MySQL Bugs: #60696: invalidating query cache entries (table) hangs replication

Bug #60696	invalidating query cache entries (table) hangs replication
Submitted:	30 Mar 2011 8:33	Modified:	7 Jul 2017 9:08
Reporter:	Alan Hollis	Email Updates:
Status:	Won't fix	Impact on me:	None
Category:	MySQL Server: Query Cache	Severity:	S2 (Serious)
Version:	5.5.8, 5.5.20	OS:	Any (Windows server 2008r2, Linux)
Assigned to:		CPU Architecture:	Any
Tags:	query cache, replication

Description:
Show process list shows.

mysql> show processlist \G
*************************** 2. row ***************************
     Id: 7929352
   User: system user
   Host:
     db: NULL
Command: Connect
   Time: 69899
  State: invalidating query cache entries (table)
   Info: NULL

replication shows

 Seconds_Behind_Master: 70429

Once the invalidating query cache entries (table) process has finished the slave catches up.

How to repeat:
I believe this might have something to do with row based replication of large tables.

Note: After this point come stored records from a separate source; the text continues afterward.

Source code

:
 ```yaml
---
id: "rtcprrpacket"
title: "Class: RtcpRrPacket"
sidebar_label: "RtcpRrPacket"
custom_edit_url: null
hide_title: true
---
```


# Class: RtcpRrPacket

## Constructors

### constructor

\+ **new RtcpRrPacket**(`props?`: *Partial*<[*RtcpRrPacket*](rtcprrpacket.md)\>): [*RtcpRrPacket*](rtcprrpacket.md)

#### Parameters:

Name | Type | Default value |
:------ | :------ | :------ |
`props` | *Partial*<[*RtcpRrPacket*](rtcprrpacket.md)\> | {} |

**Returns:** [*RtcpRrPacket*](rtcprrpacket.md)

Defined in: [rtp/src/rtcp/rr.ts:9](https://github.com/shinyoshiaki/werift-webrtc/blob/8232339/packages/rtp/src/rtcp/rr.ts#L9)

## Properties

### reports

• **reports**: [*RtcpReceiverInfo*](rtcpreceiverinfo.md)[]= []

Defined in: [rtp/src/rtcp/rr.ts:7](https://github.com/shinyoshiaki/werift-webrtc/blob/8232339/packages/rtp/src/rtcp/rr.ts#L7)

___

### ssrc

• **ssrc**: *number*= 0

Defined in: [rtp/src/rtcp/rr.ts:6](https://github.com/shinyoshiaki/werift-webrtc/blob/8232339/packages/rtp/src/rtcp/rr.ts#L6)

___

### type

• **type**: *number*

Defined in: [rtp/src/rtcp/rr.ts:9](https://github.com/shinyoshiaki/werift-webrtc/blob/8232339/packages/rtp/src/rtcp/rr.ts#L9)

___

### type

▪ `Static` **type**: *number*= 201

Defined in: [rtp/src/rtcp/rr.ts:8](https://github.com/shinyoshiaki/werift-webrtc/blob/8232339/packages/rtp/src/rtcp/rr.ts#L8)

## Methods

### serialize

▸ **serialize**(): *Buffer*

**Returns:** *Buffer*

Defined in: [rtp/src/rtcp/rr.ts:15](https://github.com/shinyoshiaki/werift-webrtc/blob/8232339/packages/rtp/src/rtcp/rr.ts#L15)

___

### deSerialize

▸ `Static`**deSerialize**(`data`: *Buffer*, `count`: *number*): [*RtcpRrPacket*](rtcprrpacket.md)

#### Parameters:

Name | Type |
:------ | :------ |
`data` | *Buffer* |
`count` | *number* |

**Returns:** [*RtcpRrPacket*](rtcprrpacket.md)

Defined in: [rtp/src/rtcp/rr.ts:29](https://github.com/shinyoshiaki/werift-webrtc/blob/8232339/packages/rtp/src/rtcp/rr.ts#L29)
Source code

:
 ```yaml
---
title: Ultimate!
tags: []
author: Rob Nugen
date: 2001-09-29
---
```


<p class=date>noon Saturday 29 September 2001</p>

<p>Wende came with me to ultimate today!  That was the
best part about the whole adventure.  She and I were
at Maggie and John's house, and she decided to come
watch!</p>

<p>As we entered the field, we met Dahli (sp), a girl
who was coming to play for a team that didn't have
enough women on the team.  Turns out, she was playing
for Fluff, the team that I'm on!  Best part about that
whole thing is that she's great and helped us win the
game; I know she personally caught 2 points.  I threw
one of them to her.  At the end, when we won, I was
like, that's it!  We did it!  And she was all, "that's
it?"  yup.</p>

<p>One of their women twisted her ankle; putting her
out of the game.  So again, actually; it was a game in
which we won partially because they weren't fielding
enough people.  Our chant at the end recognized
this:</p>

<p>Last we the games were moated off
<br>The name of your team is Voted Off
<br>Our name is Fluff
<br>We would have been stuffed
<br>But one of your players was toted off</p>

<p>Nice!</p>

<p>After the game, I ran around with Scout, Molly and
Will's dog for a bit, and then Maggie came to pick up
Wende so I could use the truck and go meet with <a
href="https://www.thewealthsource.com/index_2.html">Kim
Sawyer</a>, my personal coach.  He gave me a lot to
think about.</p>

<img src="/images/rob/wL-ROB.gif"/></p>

Rows: ~49,917,839	InnoDB	latin1_swedish_ci	Size: 28.7 GiB

I've now yet been able to repeat with 100% accuracy.
Any help as to how best to test my theory would be greatly appreciated.

Suggested fix:
I've switched to statement based replication now to see if that resolves the issue.

Please, send the output of:

show variables like 'query_%';
show status like 'qcache%';

As requested. The process list is still showing the invalidating query cache at this time too.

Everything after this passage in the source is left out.